*Your instructions*.
Copy each line that includes the string "used" from the material into your answer.

Start of Exercise data

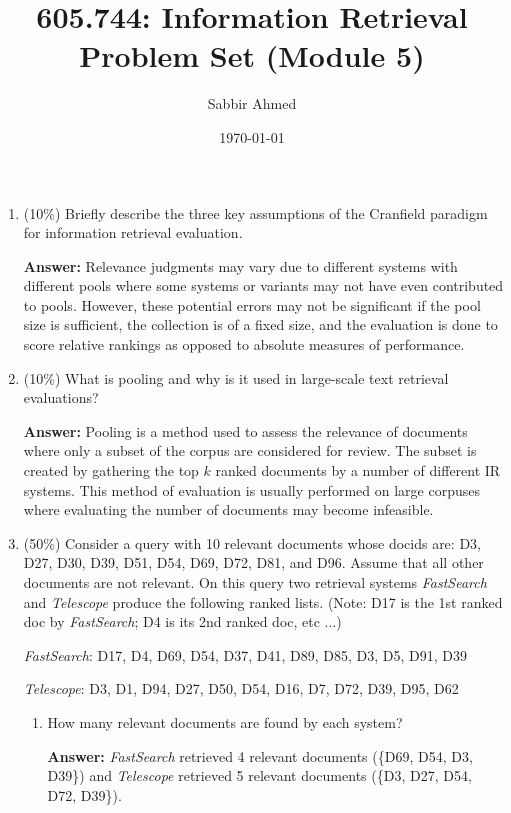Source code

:\documentclass[11pt]{article}
\title{605.744: Information Retrieval \\ Problem Set (Module 5)}
\author{Sabbir Ahmed}
\date{\today}
\begin{document}
\maketitle

    \begin{enumerate}

        \item (10\%) Briefly describe the three key assumptions of the Cranfield paradigm for information retrieval evaluation.

        \textbf{Answer:} Relevance judgments may vary due to different systems with different pools where some systems or variants may not have even contributed to pools. However, these potential errors may not be significant if the pool size is sufficient, the collection is of a fixed size, and the evaluation is done to score relative rankings as opposed to absolute measures of performance.

        \item (10\%) What is pooling and why is it used in large-scale text retrieval evaluations?

        \textbf{Answer:} Pooling is a method used to assess the relevance of documents where only a subset of the corpus are considered for review. The subset is created by gathering the top $k$ ranked documents by a number of different IR systems. This method of evaluation is usually performed on large corpuses where evaluating the number of documents may become infeasible.

        \item (50\%) Consider a query with 10 relevant documents whose docids are: 
        D3, D27, D30, D39, D51, D54, D69, D72, D81, and D96. Assume that all other documents are not relevant. On this query two retrieval systems \textit{FastSearch} and \textit{Telescope} produce the following ranked lists. (Note: D17 is the 1st ranked doc by \textit{FastSearch}; D4 is its 2nd ranked doc, etc ...)

        \textit{FastSearch}: D17, D4, D69, D54, D37, D41, D89, D85, D3, D5, D91, D39

        \textit{Telescope}: D3, D1, D94, D27, D50, D54, D16, D7, D72, D39, D95, D62

        \begin{enumerate}

            \item How many relevant documents are found by each system?

            \textbf{Answer:} \textit{FastSearch} retrieved 4 relevant documents (\{D69, D54, D3, D39\}) and \textit{Telescope} retrieved 5 relevant documents (\{D3, D27, D54, D72, D39\}).


\end{enumerate}
\end{enumerate}
\end{document}
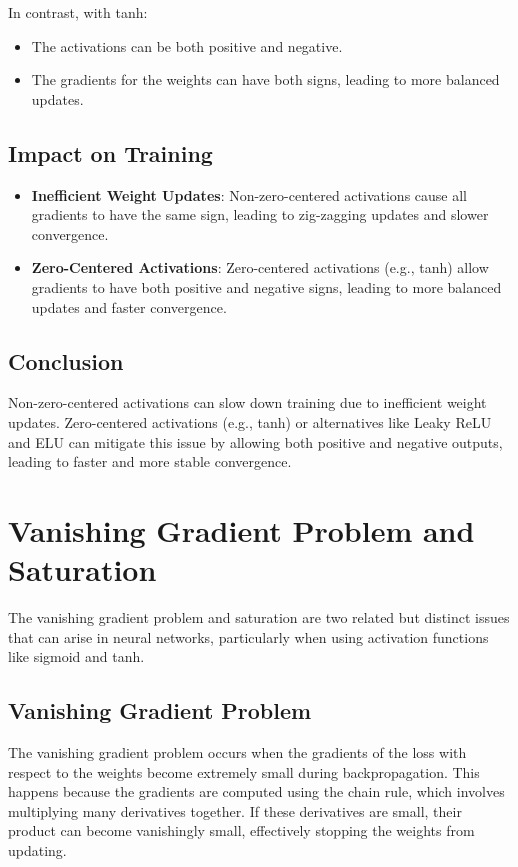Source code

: \begin{notechapter}
In contrast, with tanh:
\begin{itemize}[leftmargin=*]
    \item The activations can be both positive and negative.
    \item The gradients for the weights can have both signs, leading to more
    balanced updates.
\end{itemize}

\subsection{Impact on Training}
\begin{itemize}[leftmargin=*]
    \item \textbf{Inefficient Weight Updates}: Non-zero-centered activations
    cause all gradients to have the same sign, leading to zig-zagging updates
    and slower convergence.
    \item \textbf{Zero-Centered Activations}: Zero-centered activations (e.g.,
    tanh) allow gradients to have both positive and negative signs, leading to
    more balanced updates and faster convergence.
\end{itemize}

\subsection{Conclusion}
Non-zero-centered activations can slow down training due to inefficient weight
updates. Zero-centered activations (e.g., tanh) or alternatives like Leaky ReLU
and ELU can mitigate this issue by allowing both positive and negative outputs,
leading to faster and more stable convergence.

\section{Vanishing Gradient Problem and Saturation}
The vanishing gradient problem and saturation are two related but distinct issues
that can arise in neural networks, particularly when using activation functions
like sigmoid and tanh.

\subsection{Vanishing Gradient Problem}
The vanishing gradient problem occurs when the gradients of the loss with respect
to the weights become extremely small during backpropagation. This happens because
the gradients are computed using the chain rule, which involves multiplying many
derivatives together. If these derivatives are small, their product can become
vanishingly small, effectively stopping the weights from updating.


\end{notechapter}

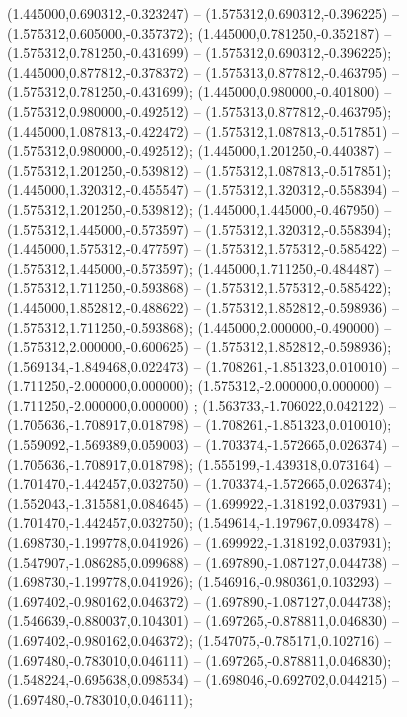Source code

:  (1.445000,0.690312,-0.323247) -- (1.575312,0.690312,-0.396225) -- (1.575312,0.605000,-0.357372);
 (1.445000,0.781250,-0.352187) -- (1.575312,0.781250,-0.431699) -- (1.575312,0.690312,-0.396225);
 (1.445000,0.877812,-0.378372) -- (1.575313,0.877812,-0.463795) -- (1.575312,0.781250,-0.431699);
 (1.445000,0.980000,-0.401800) -- (1.575312,0.980000,-0.492512) -- (1.575313,0.877812,-0.463795);
 (1.445000,1.087813,-0.422472) -- (1.575312,1.087813,-0.517851) -- (1.575312,0.980000,-0.492512);
 (1.445000,1.201250,-0.440387) -- (1.575312,1.201250,-0.539812) -- (1.575312,1.087813,-0.517851);
 (1.445000,1.320312,-0.455547) -- (1.575312,1.320312,-0.558394) -- (1.575312,1.201250,-0.539812);
 (1.445000,1.445000,-0.467950) -- (1.575312,1.445000,-0.573597) -- (1.575312,1.320312,-0.558394);
 (1.445000,1.575312,-0.477597) -- (1.575312,1.575312,-0.585422) -- (1.575312,1.445000,-0.573597);
 (1.445000,1.711250,-0.484487) -- (1.575312,1.711250,-0.593868) -- (1.575312,1.575312,-0.585422);
 (1.445000,1.852812,-0.488622) -- (1.575312,1.852812,-0.598936) -- (1.575312,1.711250,-0.593868);
 (1.445000,2.000000,-0.490000) -- (1.575312,2.000000,-0.600625) -- (1.575312,1.852812,-0.598936);
 (1.569134,-1.849468,0.022473) -- (1.708261,-1.851323,0.010010) -- (1.711250,-2.000000,0.000000);
 (1.575312,-2.000000,0.000000) -- (1.711250,-2.000000,0.000000) ;
 (1.563733,-1.706022,0.042122) -- (1.705636,-1.708917,0.018798) -- (1.708261,-1.851323,0.010010);
 (1.559092,-1.569389,0.059003) -- (1.703374,-1.572665,0.026374) -- (1.705636,-1.708917,0.018798);
 (1.555199,-1.439318,0.073164) -- (1.701470,-1.442457,0.032750) -- (1.703374,-1.572665,0.026374);
 (1.552043,-1.315581,0.084645) -- (1.699922,-1.318192,0.037931) -- (1.701470,-1.442457,0.032750);
 (1.549614,-1.197967,0.093478) -- (1.698730,-1.199778,0.041926) -- (1.699922,-1.318192,0.037931);
 (1.547907,-1.086285,0.099688) -- (1.697890,-1.087127,0.044738) -- (1.698730,-1.199778,0.041926);
 (1.546916,-0.980361,0.103293) -- (1.697402,-0.980162,0.046372) -- (1.697890,-1.087127,0.044738);
 (1.546639,-0.880037,0.104301) -- (1.697265,-0.878811,0.046830) -- (1.697402,-0.980162,0.046372);
 (1.547075,-0.785171,0.102716) -- (1.697480,-0.783010,0.046111) -- (1.697265,-0.878811,0.046830);
 (1.548224,-0.695638,0.098534) -- (1.698046,-0.692702,0.044215) -- (1.697480,-0.783010,0.046111);
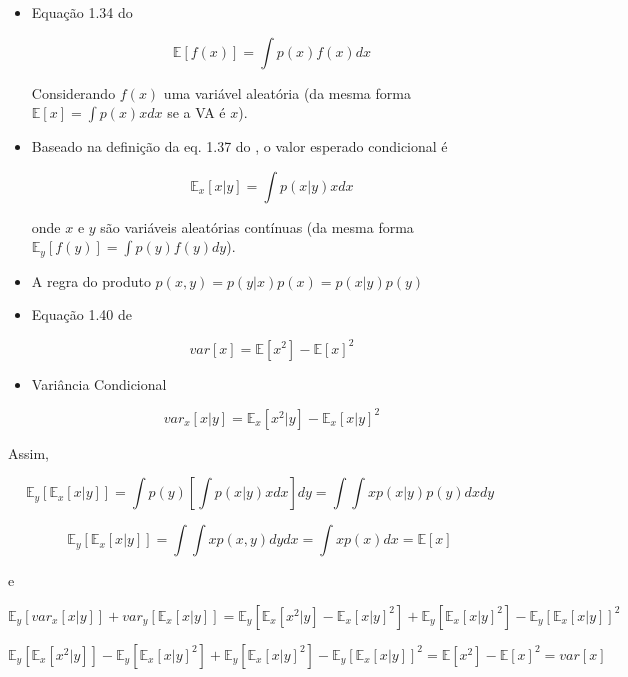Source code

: \documentclass{article}
\begin{document}
 \begin{itemize}
 	\item Equação 1.34 do \cite{Bishop2006}
 	
 	  \begin{equation}
 	  	\mathbb{E}[f(x)] = \int p(x)f(x)dx
 	  \end{equation}
 	  
 	 Considerando $f(x)$ uma variável aleatória (da mesma forma $ \mathbb{E}[x]= \int p(x)x dx$ se a VA é $x$).
 	 
 	 \item Baseado na definição da eq. 1.37 do \cite{Bishop2006}, o valor esperado condicional é 
 	 
 	   \[
 	     \mathbb{E}_{x}[x|y]=\int p(x|y)xdx
 	   \]
 	   
 	   onde $x$ e $y$ são variáveis aleatórias contínuas (da mesma forma $\mathbb{E}_{y}[f(y)]= \int p(y) f(y)dy$).  
 	   
 	   
 	   \item  A regra do produto $p(x,y)=p(y|x)p(x)=p(x|y)p(y)$ 
 	   
 	   \item Equação 1.40 de \cite{Bishop2006}
 	   
 	     \[
 	      var[x] = \mathbb{E}[x^{2}]- \mathbb{E}[x]^{2}
 	     \]
 	     
 	   \item Variância Condicional
 	   
 	     \[
 	       var_{x}[x|y]=\mathbb{E}_{x}[x^{2}|y]-\mathbb{E}_{x}[x|y]^{2}
 	     \]  
 	
 \end{itemize}
 
 
  Assim,
  
  \[
   \mathbb{E}_{y}[\mathbb{E}_{x}[x|y]] = \int p(y) \left[\int p(x|y)xdx \right] dy = \int \int x p(x|y)p(y) dx dy 
  \]
 
  \[
  \mathbb{E}_{y}[\mathbb{E}_{x}[x|y]] = \int \int x p(x,y) dy dx = \int x p(x) dx = \mathbb{E}[x]
  \]
 
 e
 
  \[
    \mathbb{E}_{y}[var_{x}[x|y]]+var_{y}[\mathbb{E}_{x}[x|y]]= \mathbb{E}_{y}[\mathbb{E}_{x}[x^{2}|y]-\mathbb{E}_{x}[x|y]^{2}]+ \mathbb{E}_{y}[\mathbb{E}_{x}[x|y]^{2}]-\mathbb{E}_{y}[\mathbb{E}_{x}[x|y]]^{2}
  \]   
  
  \[
   \mathbb{E}_{y}[\mathbb{E}_{x}[x^{2}|y]] -\mathbb{E}_{y}[\mathbb{E}_{x}[x|y]^{2}]+\mathbb{E}_{y}[\mathbb{E}_{x}[x|y]^{2}]-\mathbb{E}_{y}[\mathbb{E}_{x}[x|y]]^{2} = \mathbb{E}[x^{2}]- \mathbb{E}[x]^{2}=var[x]
  \]
\end{document}
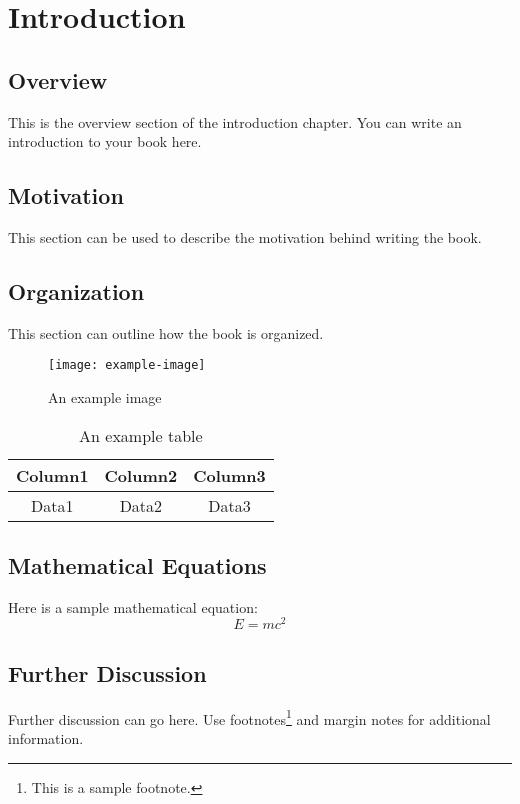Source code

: \documentclass[12pt, oneside]{book}
\begin{document}
\clearpage
\chapter{Introduction}
\section{Overview}
This is the overview section of the introduction chapter. You can write an introduction to your book here.

\section{Motivation}
This section can be used to describe the motivation behind writing the book.

\section{Organization}
This section can outline how the book is organized.

\begin{figure}[h]
    \centering
    \texttt{[image: example-image]}
    \caption{An example image}
    \label{fig:example-image}
\end{figure}

\begin{table}[h]
    \centering
    \begin{tabular}{|c|c|c|}
        \hline
        Column1 & Column2 & Column3 \\
        \hline
        Data1 & Data2 & Data3 \\
        \hline
    \end{tabular}
    \caption{An example table}
    \label{tab:example-table}
\end{table}

\section{Mathematical Equations}
Here is a sample mathematical equation:
\begin{equation}
    E = mc^2
\end{equation}

\section{Further Discussion}
Further discussion can go here. Use footnotes\footnote{This is a sample footnote.} and margin notes for additional information.
\end{document}
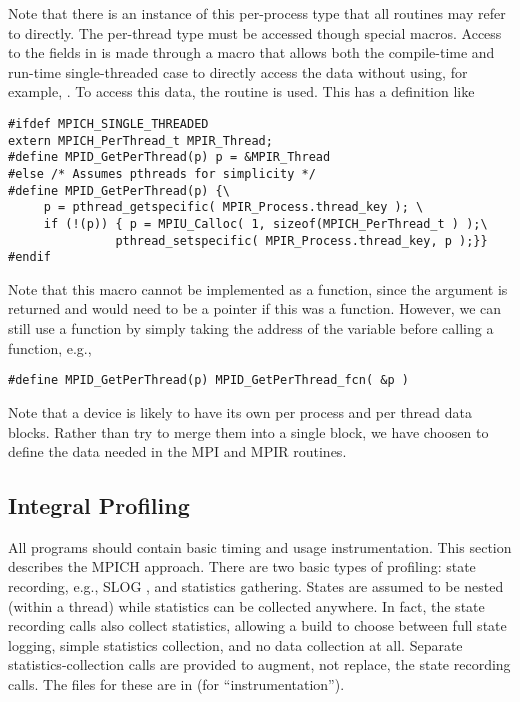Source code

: \documentclass{article}
\begin{document}
Note that there is an instance of this per-process type that all routines may
refer to directly.  The per-thread type must be accessed though special
macros. 
Access to the fields in  is made through a macro that
allows both the compile-time and run-time single-threaded case to directly
access the data without using, for example, .
To access this data, the routine  is used.  This
has a definition like
\begin{verbatim}
#ifdef MPICH_SINGLE_THREADED
extern MPICH_PerThread_t MPIR_Thread;
#define MPID_GetPerThread(p) p = &MPIR_Thread
#else /* Assumes pthreads for simplicity */
#define MPID_GetPerThread(p) {\
     p = pthread_getspecific( MPIR_Process.thread_key ); \
     if (!(p)) { p = MPIU_Calloc( 1, sizeof(MPICH_PerThread_t ) );\
               pthread_setspecific( MPIR_Process.thread_key, p );}}
#endif
\end{verbatim}

Note that this macro cannot be implemented as a function,
since the argument is returned and would need to be a pointer if this
was a function.  However, we can still use a function by simply
taking the address of the variable before calling a function, e.g., 
\begin{verbatim}
#define MPID_GetPerThread(p) MPID_GetPerThread_fcn( &p )
\end{verbatim}

Note that a device is likely to have its own per process and per
thread data blocks.  Rather than try to merge them into a single
block, we have choosen to define the data needed in the MPI and MPIR
routines.

\subsection{Integral Profiling}
\label{sec:builtin-timing}
All programs should contain basic timing and usage instrumentation.  This
section describes the MPICH approach.
There are two basic types of profiling: state recording, e.g., SLOG
\cite{slog}, and 
statistics gathering.  States are assumed to be nested (within a
thread) while statistics can be collected anywhere.  In fact, the
state recording calls also collect statistics, allowing a build to
choose between full state logging, simple statistics collection, and
no data collection at all.  Separate statistics-collection calls are
provided to augment, not replace, the state recording calls.
The files for these are in \file{util/instrm} (for ``instrumentation'').
\end{document}
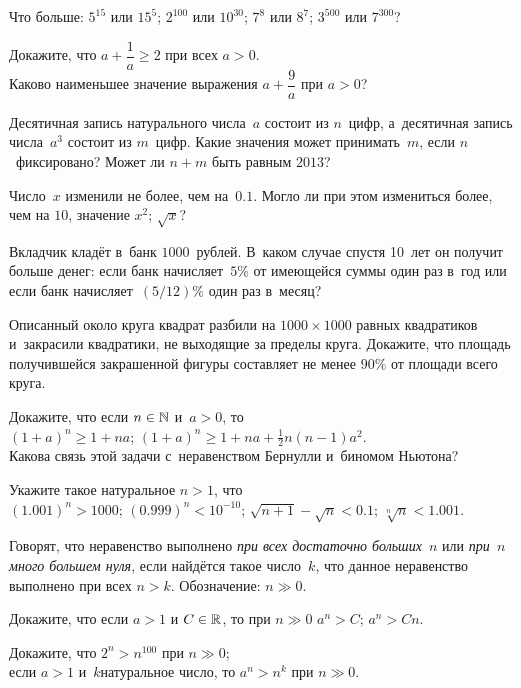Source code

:\documentclass[a4paper,12pt]{article}
\begin{document}


Что больше:
$5^{15}$ или $15^5$;
$2^{100}$ или $10^{30}$;
$7^8$ или $8^7$;
$3^{500}$ или $7^{300}$?

Докажите, что $a+\dfrac1a\geqslant2$ при всех $a>0$.\\
Каково наименьшее значение выражения $a+\dfrac9a$ при $a>0$?

Десятичная запись натурального числа~$a$ состоит из $n$~цифр, а~десятичная запись числа~$a^3$ состоит из $m$~цифр.
Какие значения может принимать~$m$, если $n$~фиксировано?
Может ли $n+m$ быть равным $2013$?

Число~$x$ изменили не более, чем на~$0.1$. Могло ли при этом измениться более, чем на $10$, значение
$x^2$;
$\sqrt x$?

Вкладчик кладёт в~банк $1000$~рублей. В~каком случае спустя 10~лет он получит больше денег: если банк начисляет~$5\%$ от имеющейся суммы один раз в~год или если банк начисляет~$(5/12)\%$ один раз в~месяц?

Описанный около круга квадрат разбили на $1000\times1000$ равных квадратиков и~закрасили квадратики, не выходящие за пределы круга. Докажите, что площадь получившейся закрашенной фигуры составляет не менее $90\%$ от площади всего круга.

Докажите, что если $n\in\mathbb{N}$ и~$a>0$, то\\
$(1+a)^n\geqslant 1+na$;
$(1+a)^n\geqslant 1+na+\frac12n(n-1)a^2$.\\
Какова связь этой задачи с~неравенством Бернулли и~биномом Ньютона?

Укажите такое натуральное $n>1$, что\\
$(1.001)^n>1000$;
$(0.999)^n<10^{-10}$;
$\sqrt{n+1} - \sqrt n < 0.1$;
$\sqrt[n]{n} < 1.001$.

Говорят, что неравенство выполнено \emph{при всех достаточно
больших~$n$} или \emph{при~$n$ много большем нуля}, если найдётся
такое число~$k$, что данное неравенство выполнено при всех $n>k$.
Обозначение: $n\gg 0$.

Докажите, что если $a>1$ и $C\in\mathbb{R}$, то при $n\gg0$
$a^n>C$;
$a^n>Cn$.

Докажите, что
$2^n>n^{100}$ при $n\gg0$;\\
если $a>1$ и~$k$\т натуральное число, то $a^n>n^k$ при $n\gg0$.
\end{document}
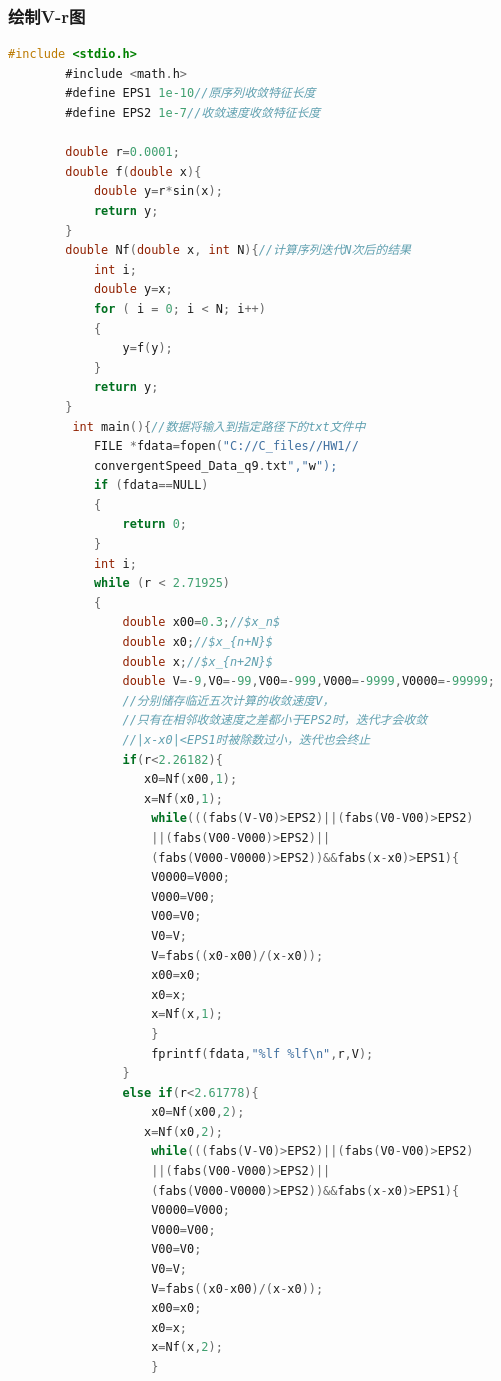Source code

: \documentclass[10pt, a4paper]{article}
\begin{document}
    \subsubsection{绘制V-r图}
    \begin{lstlisting}[language=C]
        #include <stdio.h>
        #include <math.h>
        #define EPS1 1e-10//原序列收敛特征长度
        #define EPS2 1e-7//收敛速度收敛特征长度
        
        double r=0.0001;
        double f(double x){
            double y=r*sin(x);
            return y;
        }
        double Nf(double x, int N){//计算序列迭代N次后的结果
            int i;
            double y=x;
            for ( i = 0; i < N; i++)
            {
                y=f(y);
            }
            return y;
        }
         int main(){//数据将输入到指定路径下的txt文件中
            FILE *fdata=fopen("C://C_files//HW1//
            convergentSpeed_Data_q9.txt","w");
            if (fdata==NULL)
            {
                return 0;
            }
            int i;
            while (r < 2.71925)
            {
                double x00=0.3;//$x_n$
                double x0;//$x_{n+N}$
                double x;//$x_{n+2N}$
                double V=-9,V0=-99,V00=-999,V000=-9999,V0000=-99999;
                //分别储存临近五次计算的收敛速度V，
                //只有在相邻收敛速度之差都小于EPS2时，迭代才会收敛
                //|x-x0|<EPS1时被除数过小，迭代也会终止
                if(r<2.26182){
                   x0=Nf(x00,1);
                   x=Nf(x0,1);
                    while(((fabs(V-V0)>EPS2)||(fabs(V0-V00)>EPS2)
                    ||(fabs(V00-V000)>EPS2)||
                    (fabs(V000-V0000)>EPS2))&&fabs(x-x0)>EPS1){
                    V0000=V000;
                    V000=V00;
                    V00=V0;
                    V0=V;
                    V=fabs((x0-x00)/(x-x0));
                    x00=x0;
                    x0=x;
                    x=Nf(x,1);
                    }
                    fprintf(fdata,"%lf %lf\n",r,V); 
                }
                else if(r<2.61778){
                    x0=Nf(x00,2);
                   x=Nf(x0,2);
                    while(((fabs(V-V0)>EPS2)||(fabs(V0-V00)>EPS2)
                    ||(fabs(V00-V000)>EPS2)||
                    (fabs(V000-V0000)>EPS2))&&fabs(x-x0)>EPS1){
                    V0000=V000;
                    V000=V00;
                    V00=V0;
                    V0=V;
                    V=fabs((x0-x00)/(x-x0));
                    x00=x0;
                    x0=x;
                    x=Nf(x,2);
                    }

\end{lstlisting}
\end{document}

End of Exercise data

*Output of the task*.
        \item (10\%) What is pooling and why is it used in large-scale text retrieval evaluations?
        \textbf{Answer:} Pooling is a method used to assess the relevance of documents where only a subset of the corpus are considered for review. The subset is created by gathering the top $k$ ranked documents by a number of different IR systems. This method of evaluation is usually performed on large corpuses where evaluating the number of documents may become infeasible.
This section can be used to describe the motivation behind writing the book.
To access this data, the routine  is used.  This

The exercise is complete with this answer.